- [Try it]:
In full and without error, repeat the entries below.

Source texts of formatted documents
___

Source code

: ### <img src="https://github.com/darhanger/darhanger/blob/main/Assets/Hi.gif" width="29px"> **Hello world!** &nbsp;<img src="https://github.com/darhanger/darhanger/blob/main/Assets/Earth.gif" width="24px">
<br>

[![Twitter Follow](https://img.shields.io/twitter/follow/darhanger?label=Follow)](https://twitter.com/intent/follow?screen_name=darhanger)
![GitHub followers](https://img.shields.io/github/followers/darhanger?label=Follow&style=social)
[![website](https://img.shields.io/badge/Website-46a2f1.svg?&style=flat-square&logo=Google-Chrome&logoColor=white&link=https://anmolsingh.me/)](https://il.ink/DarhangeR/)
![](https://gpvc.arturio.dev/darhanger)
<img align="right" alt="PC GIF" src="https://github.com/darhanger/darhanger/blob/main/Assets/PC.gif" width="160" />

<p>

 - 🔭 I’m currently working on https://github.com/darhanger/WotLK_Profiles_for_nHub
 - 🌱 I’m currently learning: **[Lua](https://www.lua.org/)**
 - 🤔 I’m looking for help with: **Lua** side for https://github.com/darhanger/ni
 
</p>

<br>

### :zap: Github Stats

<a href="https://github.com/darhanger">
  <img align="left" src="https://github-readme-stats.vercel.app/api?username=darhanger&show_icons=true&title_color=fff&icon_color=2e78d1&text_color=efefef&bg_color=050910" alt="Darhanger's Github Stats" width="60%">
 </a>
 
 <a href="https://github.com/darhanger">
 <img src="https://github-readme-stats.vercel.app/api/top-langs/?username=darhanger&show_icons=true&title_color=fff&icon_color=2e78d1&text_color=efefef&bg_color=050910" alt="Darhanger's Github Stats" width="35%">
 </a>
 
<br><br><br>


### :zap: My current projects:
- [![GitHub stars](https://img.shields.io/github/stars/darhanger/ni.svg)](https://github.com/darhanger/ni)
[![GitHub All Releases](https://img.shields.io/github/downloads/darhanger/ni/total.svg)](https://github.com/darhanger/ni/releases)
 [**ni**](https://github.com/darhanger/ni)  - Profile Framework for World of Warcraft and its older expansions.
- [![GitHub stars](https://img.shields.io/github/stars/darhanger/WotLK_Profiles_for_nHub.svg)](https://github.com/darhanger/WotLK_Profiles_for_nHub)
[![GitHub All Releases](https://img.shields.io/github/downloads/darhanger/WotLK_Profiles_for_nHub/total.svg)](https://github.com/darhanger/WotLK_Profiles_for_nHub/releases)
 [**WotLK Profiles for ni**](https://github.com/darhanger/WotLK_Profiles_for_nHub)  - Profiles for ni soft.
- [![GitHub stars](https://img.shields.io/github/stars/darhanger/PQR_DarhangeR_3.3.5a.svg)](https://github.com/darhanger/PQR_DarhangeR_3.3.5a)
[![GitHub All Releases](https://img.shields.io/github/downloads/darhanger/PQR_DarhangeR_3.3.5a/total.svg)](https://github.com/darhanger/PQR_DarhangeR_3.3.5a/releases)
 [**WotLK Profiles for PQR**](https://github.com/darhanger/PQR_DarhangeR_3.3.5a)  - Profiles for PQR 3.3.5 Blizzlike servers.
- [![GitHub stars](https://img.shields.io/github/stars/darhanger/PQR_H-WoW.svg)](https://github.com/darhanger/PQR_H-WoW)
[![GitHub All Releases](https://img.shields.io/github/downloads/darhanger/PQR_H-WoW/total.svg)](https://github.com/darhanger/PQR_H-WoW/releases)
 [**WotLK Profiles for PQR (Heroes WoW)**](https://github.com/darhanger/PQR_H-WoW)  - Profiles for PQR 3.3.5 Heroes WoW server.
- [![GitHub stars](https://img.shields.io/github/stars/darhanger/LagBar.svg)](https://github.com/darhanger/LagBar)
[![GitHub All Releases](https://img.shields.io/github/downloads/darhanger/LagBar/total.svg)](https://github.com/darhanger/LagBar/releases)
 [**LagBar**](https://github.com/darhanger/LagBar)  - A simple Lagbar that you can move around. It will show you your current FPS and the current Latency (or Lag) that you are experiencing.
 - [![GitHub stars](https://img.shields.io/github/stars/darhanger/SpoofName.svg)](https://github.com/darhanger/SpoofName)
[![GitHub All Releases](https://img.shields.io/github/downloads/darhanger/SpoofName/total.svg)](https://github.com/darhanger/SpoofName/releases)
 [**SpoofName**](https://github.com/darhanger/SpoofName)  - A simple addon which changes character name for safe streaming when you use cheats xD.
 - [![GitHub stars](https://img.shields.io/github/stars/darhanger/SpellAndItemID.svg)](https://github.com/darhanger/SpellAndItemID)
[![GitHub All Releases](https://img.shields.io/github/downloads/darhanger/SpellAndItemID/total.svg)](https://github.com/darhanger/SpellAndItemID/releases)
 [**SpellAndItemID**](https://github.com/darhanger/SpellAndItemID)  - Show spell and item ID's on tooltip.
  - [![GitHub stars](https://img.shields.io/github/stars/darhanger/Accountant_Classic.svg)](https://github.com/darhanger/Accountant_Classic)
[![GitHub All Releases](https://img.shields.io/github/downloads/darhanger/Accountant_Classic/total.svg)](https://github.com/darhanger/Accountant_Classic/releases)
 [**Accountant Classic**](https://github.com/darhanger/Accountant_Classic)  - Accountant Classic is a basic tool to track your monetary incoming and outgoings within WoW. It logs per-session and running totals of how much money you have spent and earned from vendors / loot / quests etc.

___

- [Written solution]:
Source code

: ### <img src="https://github.com/darhanger/darhanger/blob/main/Assets/Hi.gif" width="29px"> **Hello world!** &nbsp;<img src="https://github.com/darhanger/darhanger/blob/main/Assets/Earth.gif" width="24px">
<br>

[![Twitter Follow](https://img.shields.io/twitter/follow/darhanger?label=Follow)](https://twitter.com/intent/follow?screen_name=darhanger)
![GitHub followers](https://img.shields.io/github/followers/darhanger?label=Follow&style=social)
[![website](https://img.shields.io/badge/Website-46a2f1.svg?&style=flat-square&logo=Google-Chrome&logoColor=white&link=https://anmolsingh.me/)](https://il.ink/DarhangeR/)
![](https://gpvc.arturio.dev/darhanger)
<img align="right" alt="PC GIF" src="https://github.com/darhanger/darhanger/blob/main/Assets/PC.gif" width="160" />

<p>

 - 🔭 I’m currently working on https://github.com/darhanger/WotLK_Profiles_for_nHub
 - 🌱 I’m currently learning: **[Lua](https://www.lua.org/)**
 - 🤔 I’m looking for help with: **Lua** side for https://github.com/darhanger/ni
 
</p>

<br>

### :zap: Github Stats

<a href="https://github.com/darhanger">
  <img align="left" src="https://github-readme-stats.vercel.app/api?username=darhanger&show_icons=true&title_color=fff&icon_color=2e78d1&text_color=efefef&bg_color=050910" alt="Darhanger's Github Stats" width="60%">
 </a>
 
 <a href="https://github.com/darhanger">
 <img src="https://github-readme-stats.vercel.app/api/top-langs/?username=darhanger&show_icons=true&title_color=fff&icon_color=2e78d1&text_color=efefef&bg_color=050910" alt="Darhanger's Github Stats" width="35%">
 </a>
 
<br><br><br>


### :zap: My current projects:
- [![GitHub stars](https://img.shields.io/github/stars/darhanger/ni.svg)](https://github.com/darhanger/ni)
[![GitHub All Releases](https://img.shields.io/github/downloads/darhanger/ni/total.svg)](https://github.com/darhanger/ni/releases)
 [**ni**](https://github.com/darhanger/ni)  - Profile Framework for World of Warcraft and its older expansions.
- [![GitHub stars](https://img.shields.io/github/stars/darhanger/WotLK_Profiles_for_nHub.svg)](https://github.com/darhanger/WotLK_Profiles_for_nHub)
[![GitHub All Releases](https://img.shields.io/github/downloads/darhanger/WotLK_Profiles_for_nHub/total.svg)](https://github.com/darhanger/WotLK_Profiles_for_nHub/releases)
 [**WotLK Profiles for ni**](https://github.com/darhanger/WotLK_Profiles_for_nHub)  - Profiles for ni soft.
- [![GitHub stars](https://img.shields.io/github/stars/darhanger/PQR_DarhangeR_3.3.5a.svg)](https://github.com/darhanger/PQR_DarhangeR_3.3.5a)
[![GitHub All Releases](https://img.shields.io/github/downloads/darhanger/PQR_DarhangeR_3.3.5a/total.svg)](https://github.com/darhanger/PQR_DarhangeR_3.3.5a/releases)
 [**WotLK Profiles for PQR**](https://github.com/darhanger/PQR_DarhangeR_3.3.5a)  - Profiles for PQR 3.3.5 Blizzlike servers.
- [![GitHub stars](https://img.shields.io/github/stars/darhanger/PQR_H-WoW.svg)](https://github.com/darhanger/PQR_H-WoW)
[![GitHub All Releases](https://img.shields.io/github/downloads/darhanger/PQR_H-WoW/total.svg)](https://github.com/darhanger/PQR_H-WoW/releases)
 [**WotLK Profiles for PQR (Heroes WoW)**](https://github.com/darhanger/PQR_H-WoW)  - Profiles for PQR 3.3.5 Heroes WoW server.
- [![GitHub stars](https://img.shields.io/github/stars/darhanger/LagBar.svg)](https://github.com/darhanger/LagBar)
[![GitHub All Releases](https://img.shields.io/github/downloads/darhanger/LagBar/total.svg)](https://github.com/darhanger/LagBar/releases)
 [**LagBar**](https://github.com/darhanger/LagBar)  - A simple Lagbar that you can move around. It will show you your current FPS and the current Latency (or Lag) that you are experiencing.
 - [![GitHub stars](https://img.shields.io/github/stars/darhanger/SpoofName.svg)](https://github.com/darhanger/SpoofName)
[![GitHub All Releases](https://img.shields.io/github/downloads/darhanger/SpoofName/total.svg)](https://github.com/darhanger/SpoofName/releases)
 [**SpoofName**](https://github.com/darhanger/SpoofName)  - A simple addon which changes character name for safe streaming when you use cheats xD.
 - [![GitHub stars](https://img.shields.io/github/stars/darhanger/SpellAndItemID.svg)](https://github.com/darhanger/SpellAndItemID)
[![GitHub All Releases](https://img.shields.io/github/downloads/darhanger/SpellAndItemID/total.svg)](https://github.com/darhanger/SpellAndItemID/releases)
 [**SpellAndItemID**](https://github.com/darhanger/SpellAndItemID)  - Show spell and item ID's on tooltip.
  - [![GitHub stars](https://img.shields.io/github/stars/darhanger/Accountant_Classic.svg)](https://github.com/darhanger/Accountant_Classic)
[![GitHub All Releases](https://img.shields.io/github/downloads/darhanger/Accountant_Classic/total.svg)](https://github.com/darhanger/Accountant_Classic/releases)
 [**Accountant Classic**](https://github.com/darhanger/Accountant_Classic)  - Accountant Classic is a basic tool to track your monetary incoming and outgoings within WoW. It logs per-session and running totals of how much money you have spent and earned from vendors / loot / quests etc.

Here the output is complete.